In Kubernetes terminology, a node refers to a machine—either physical or virtual—that runs the Kubernetes software. Nodes, formerly known as minions, are the worker machines that run containerized applications. Ensuring high availability and optimal performance requires deploying multiple nodes in a clustered configuration. A cluster is a group of nodes that work together: if one node fails, the remaining nodes continue to run your applications.

Role of the Master Node

The master node plays a crucial role in managing the Kubernetes cluster. It keeps track of all worker nodes and their statuses, orchestrates deployments, and ensures that the desired state of the cluster is maintained. The following diagram illustrates a typical Kubernetes cluster architecture with one master node and multiple worker nodes:

Key Kubernetes Components

When installing Kubernetes, several essential components are set up to form the control plane and enable seamless container orchestration:

• API Server: Serves as the front end for Kubernetes, mediating communication between users, the command line interface, and the cluster.
• etcd: A distributed key-value store that holds all the crucial data for managing the cluster. In multi-master environments, etcd ensures data consistency by replicating information and implementing lock mechanisms.
• Scheduler: Allocates newly created container tasks to suitable worker nodes based on resource availability.
• Controllers: Act as the orchestration brain by monitoring cluster events and replacing failed containers or nodes.
• Container Runtime: The underlying software responsible for running containers on a node. While Docker is popular, alternatives like containerd or CRI-O are available.
• kubelet: An agent on each worker node that communicates with the master node to ensure that containers are operational and healthy.

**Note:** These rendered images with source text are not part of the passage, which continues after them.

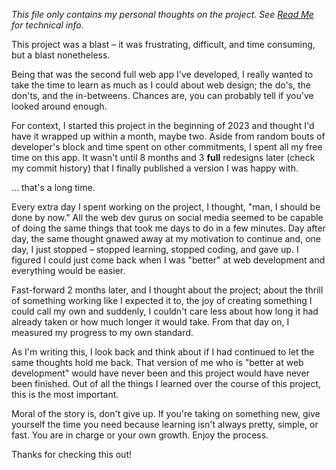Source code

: _This file only contains my personal thoughts on the project. See [Read Me](/README.md) for technical info._

This project was a blast – it was frustrating, difficult, and time consuming, but a blast nonetheless.

Being that was the second full web app I've developed, I really wanted to take the time to learn as much as I could about web design; the do's, the don'ts, and the in-betweens. Chances are, you can probably tell if you've looked around enough.

For context, I started this project in the beginning of 2023 and thought I'd have it wrapped up within a month, maybe two. Aside from random bouts of developer's block and time spent on other commitments, I spent all my free time on this app. It wasn't until 8 months and 3 **full** redesigns later (check my commit history) that I finally published a version I was happy with.

... that's a long time. 

Every extra day I spent working on the project, I thought, "man, I should be done by now." All the web dev gurus on social media seemed to be capable of doing the same things that took me days to do in a few minutes. Day after day, the same thought gnawed away at my motivation to continue and, one day, I just stopped – stopped learning, stopped coding, and gave up. I figured I could just come back when I was "better" at web development and everything would be easier.

Fast-forward 2 months later, and I thought about the project; about the thrill of something working like I expected it to, the joy of creating something I could call my own and suddenly, I couldn't care less about how long it had already taken or how much longer it would take. From that day on, I measured my progress to my own standard.

As I'm writing this, I look back and think about if I had continued to let the same thoughts hold me back. That version of me who is "better at web development" would have never been and this project would have never been finished. Out of all the things I learned over the course of this project, this is the most important.

Moral of the story is, don't give up. If you're taking on something new, give yourself the time you need because learning isn't always pretty, simple, or fast. You are in charge or your own growth. Enjoy the process.

Thanks for checking this out!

The diagram below provides a visual representation of these Kubernetes components:

Understanding how these components interact clarifies the distinction between master and worker nodes. Worker nodes host the containers and include elements like the container runtime (e.g., Docker) and the kubelet agent, while the master node comprises components such as the kube-apiserver, controller manager, scheduler, and an etcd-based key-value store.

Managing your Cluster with kubectl

An indispensable tool for interacting with your Kubernetes cluster is the kubectl command-line utility. With kubectl, you can deploy and manage applications, retrieve vital cluster information, and check node statuses. Here are some foundational kubectl commands:

• kubectl run: Deploys an application on the cluster.
• kubectl cluster-info: Displays detailed information about the cluster.
• kubectl get nodes: Lists all nodes in the cluster.

Below is an example demonstrating these commands:

kubectl run hello-minikube
kubectl cluster-info
kubectl get nodes

These commands serve as the foundation for efficient cluster management. As you progress through the lesson, you will learn more advanced kubectl functionalities and additional Kubernetes concepts.

That concludes this lesson on Kubernetes Architecture. Happy clustering!